--- DATA SUPPLIED ---
☆ ☆ ☆ ☆ ☆ ☆ ☆

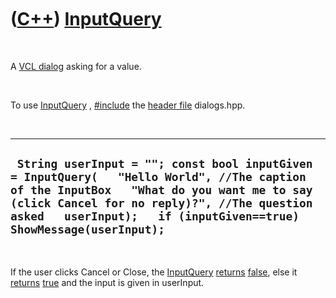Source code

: 
 

 

 

 

 

([C++](Cpp.md)) [InputQuery](CppVclInputQuery.md)
===================================================

 

A [VCL dialog](CppVclDialog.md) asking for a value.

 

To use [InputQuery](CppVclInputQuery.md) , [\#include](CppInclude.md)
the [header file](CppHeaderFile.md) dialogs.hpp.

 

  --------------------------------------------------------------------------------------------------------------------------------------------------------------------------------------------------------------------------------------------------------------
  ` String userInput = ""; const bool inputGiven = InputQuery(   "Hello World", //The caption of the InputBox   "What do you want me to say (click Cancel for no reply)?", //The question asked   userInput);   if (inputGiven==true) ShowMessage(userInput);`
  --------------------------------------------------------------------------------------------------------------------------------------------------------------------------------------------------------------------------------------------------------------

 

If the user clicks Cancel or Close, the
[InputQuery](CppVclInputQuery.md) [returns](CppReturn.md)
[false](CppFalse.md), else it [returns](CppReturn.md)
[true](CppTrue.md) and the input is given in userInput.

 

 

 

 

 

 

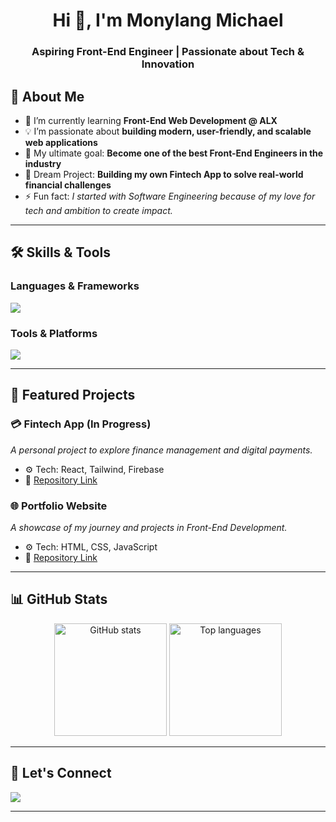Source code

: <!-- Header Banner -->
<h1 align="center">Hi 👋, I'm Monylang Michael</h1>
<h3 align="center">Aspiring Front-End Engineer | Passionate about Tech & Innovation</h3>

<!-- About Me -->
## 🚀 About Me  
- 🌱 I’m currently learning **Front-End Web Development @ ALX**  
- 💡 I’m passionate about **building modern, user-friendly, and scalable web applications**  
- 🎯 My ultimate goal: **Become one of the best Front-End Engineers in the industry**  
- 💼 Dream Project: **Building my own Fintech App to solve real-world financial challenges**  
- ⚡ Fun fact: *I started with Software Engineering because of my love for tech and ambition to create impact.*  

---

<!-- Skills Section -->
## 🛠️ Skills & Tools  

### Languages & Frameworks  
<p align="left">  
  <img src="https://skillicons.dev/icons?i=html,css,js,react,bootstrap,tailwind" />  
</p>  

### Tools & Platforms  
<p align="left">  
  <img src="https://skillicons.dev/icons?i=git,github,vscode,figma" />  
</p>  

---

<!-- Projects Section -->
## 📌 Featured Projects  

### 💳 Fintech App (In Progress)  
*A personal project to explore finance management and digital payments.*  
- ⚙️ Tech: React, Tailwind, Firebase  
- 🔗 [Repository Link](#)  

### 🌐 Portfolio Website  
*A showcase of my journey and projects in Front-End Development.*  
- ⚙️ Tech: HTML, CSS, JavaScript  
- 🔗 [Repository Link](#)  

---

<!-- GitHub Stats -->
## 📊 GitHub Stats  

<p align="center">
  <img src="https://github-readme-stats.vercel.app/api?username=monylangmading-ops&show_icons=true&theme=radical" alt="GitHub stats" height="180"/>  
  <img src="https://github-readme-stats.vercel.app/api/top-langs/?username=monylangmading-ops&layout=compact&theme=radical" alt="Top languages" height="180"/>  
</p>  

---

<!-- Let's Connect -->
## 🤝 Let's Connect  

<p align="left">
  <a href="mailto:monylangmading@gmail.com"><img src="https://img.shields.io/badge/Gmail-red?style=for-the-badge&logo=gmail" /></a>
</p>  

---
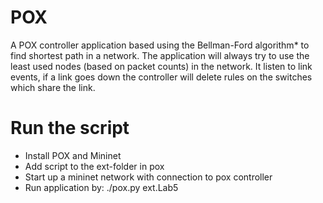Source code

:# POX

A POX controller application based using the Bellman-Ford algorithm* to find shortest path in a network.
The application will always try to use the least used nodes (based on packet counts) in the network.
It listen to link events, if a link goes down the controller will delete rules on the switches which share the link.

# Run the script
- Install POX and Mininet
- Add script to the ext-folder in pox
- Start up a mininet network with connection to pox controller
- Run application by: ./pox.py ext.Lab5
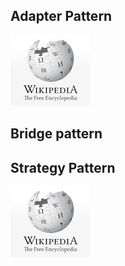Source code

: 


## Adapter Pattern 
[![Alt txt](../.././resources/wiki.png)](https://en.wikipedia.org/wiki/Adapter_pattern)

## Bridge pattern

## Strategy Pattern
[![Alt txt](../.././resources/wiki.png)](https://en.wikipedia.org/wiki/Strategy_pattern)
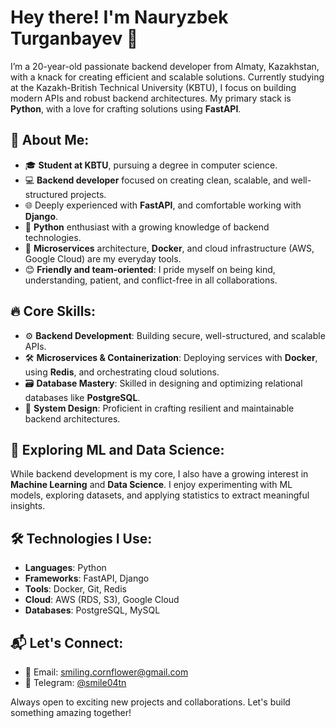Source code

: # Hey there! I'm Nauryzbek Turganbayev 👋

I’m a 20-year-old passionate backend developer from Almaty, Kazakhstan, with a knack for creating efficient and scalable solutions. Currently studying at the Kazakh-British Technical University (KBTU), I focus on building modern APIs and robust backend architectures. My primary stack is **Python**, with a love for crafting solutions using **FastAPI**.

## 🚀 About Me:
- 🎓 **Student at KBTU**, pursuing a degree in computer science.
- 💻 **Backend developer** focused on creating clean, scalable, and well-structured projects.
- 🌐 Deeply experienced with **FastAPI**, and comfortable working with **Django**.
- 🧠 **Python** enthusiast with a growing knowledge of backend technologies.
- 🔧 **Microservices** architecture, **Docker**, and cloud infrastructure (AWS, Google Cloud) are my everyday tools.
- 😊 **Friendly and team-oriented**: I pride myself on being kind, understanding, patient, and conflict-free in all collaborations.

## 🔥 Core Skills:
- ⚙️ **Backend Development**: Building secure, well-structured, and scalable APIs.
- 🛠️ **Microservices & Containerization**: Deploying services with **Docker**, using **Redis**, and orchestrating cloud solutions.
- 🗃️ **Database Mastery**: Skilled in designing and optimizing relational databases like **PostgreSQL**.
- 🔄 **System Design**: Proficient in crafting resilient and maintainable backend architectures.

## 🧠 Exploring ML and Data Science:
While backend development is my core, I also have a growing interest in **Machine Learning** and **Data Science**. I enjoy experimenting with ML models, exploring datasets, and applying statistics to extract meaningful insights.

## 🛠️ Technologies I Use:
- **Languages**: Python  
- **Frameworks**: FastAPI, Django  
- **Tools**: Docker, Git, Redis  
- **Cloud**: AWS (RDS, S3), Google Cloud  
- **Databases**: PostgreSQL, MySQL  

## 📬 Let's Connect:
- 📧 Email: [smiling.cornflower@gmail.com](mailto:smiling.cornflower@gmail.com)  
- 💬 Telegram: [@smile04tn](https://t.me/smile04tn)  

Always open to exciting new projects and collaborations. Let's build something amazing together!

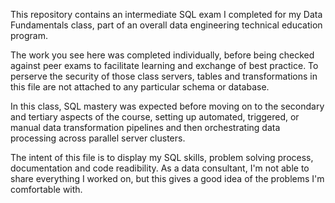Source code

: This repository contains an intermediate SQL exam I completed for my Data Fundamentals class, part of an overall data engineering technical education program.

The work you see here was completed individually, before being checked against peer exams to facilitate learning and exchange of best practice. To perserve the security of those class servers, tables and transformations in this file are not attached to any particular schema or database.

In this class, SQL mastery was expected before moving on to the secondary and tertiary aspects of the course, setting up automated, triggered, or manual data transformation pipelines and then orchestrating data processing across parallel server clusters. 

The intent of this file is to display my SQL skills, problem solving process, documentation and code readibility. As a data consultant, I'm not able to share everything I worked on, but this gives a good idea of the problems I'm comfortable with.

☆ ☆ ☆ ☆ ☆ ☆ ☆

In the listing, how many lines hold "gmail"? Answer with a bare number.

--- RESPONSE ---
2